- Founded: 1989
- Genre: Anarcho-punk, hardcore punk, extreme metal
- Country of origin: United States
- Location: Minneapolis, Minnesota
- Official website: profaneexistence.com

= Profane Existence =

Profane Existence is a Minneapolis-based anarcho-punk collective. Established in 1989, the collective publishes a nationally known zine (also called Profane Existence), as well as releasing and distributing anarcho-punk, crust, and grindcore music, and printing and publishing pamphlets and literature. Stacy Thompson describes the collective as "the largest, longest-lasting, and most influential collective in Anarcho-Punk so far." The collective folded in 1998, although its distribution arm, then called Blackened Distribution, continued operating. It restarted in 2000. "Making punk a threat again" is the group's slogan.

==History==

Launched in 1989, the Profane Existence magazine has been described as "the largest of the anarchist Punk fanzines in North America." The magazine deals with a very broad range of topics, including veganism, animal, women's and minority rights, anti-fascist action and the punk lifestyle. It published feature articles, interviews, reports on local scenes around the world, editorials, letters, "how-to" articles, and so on. Thompson writes that the zine "functions as [a newspaper] for many Anarcho-Punks, especially those in the Twin Cities area." Until it ceased publication in 1998 Profane Existence was free in the Twin Cities and cost $1–3 elsewhere; then as now customers who order the zine through the mail are only charged for shipping. The zine was initially published in a black and white tabloid format. It switched to an 8½ x 11" magazine format with issue #23 (Autumn 1994) but returned to a tabloid format (now with color front and back covers) with issue #38 (Spring 2000).

In 1992 the group co-published (with Maximum Rock n Roll) the first edition of Book Your Own Fuckin' Life, a directory (organized by region) of bands, distributors, venues, houses where "touring bands or traveling punks could sleep and sometimes eat for free," etc.--what Thompson describes as a "Yellow Pages of sorts" for "touring punk bands and punks in general."

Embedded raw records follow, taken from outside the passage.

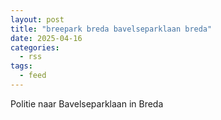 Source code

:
 ```yaml
---
layout: post
title: "breepark breda bavelseparklaan breda"
date: 2025-04-16
categories: 
  - rss
tags: 
  - feed
---
```


Politie naar Bavelseparklaan in Breda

Profane Existence Records, the collective's record label, was also founded in 1989. One of the label's first releases was "Extinction," the seminal New York City crust punk band Nausea's only full-length album, which John Griffin describes as "as important to the punks of the '90s as The Sex Pistols' Never Mind the Bollocks was to the punks of the late '70s." Another notable early release was Asbestosdeath's second 7", "Dejection"; Asbestosdeath's members went on to form the metal bands Sleep, High on Fire, and Om. Throughout the early and mid-1990s, Profane Existence released or distributed records by many other crust bands, including Doom, Misery, Fleas and Lice, Anarcrust, Counterblast, Dirt, and Hellbastard. Thompson writes that the label "became ground zero for [the crust] movement" and that the aesthetic of second-wave (i.e., beginning in the late 1980s) anarcho-punk "is currently exemplified by the bands released" on the label. More recently, the label has released music by bands like Behind Enemy Lines, MURDER DISCO X, Iskra, and The Cooters. In 2009 they hosted independent crust radio shows, Scairt Radio, Doomed Society, Organize and Arise and others. This finished in 2012, where the magazine became an online magazine.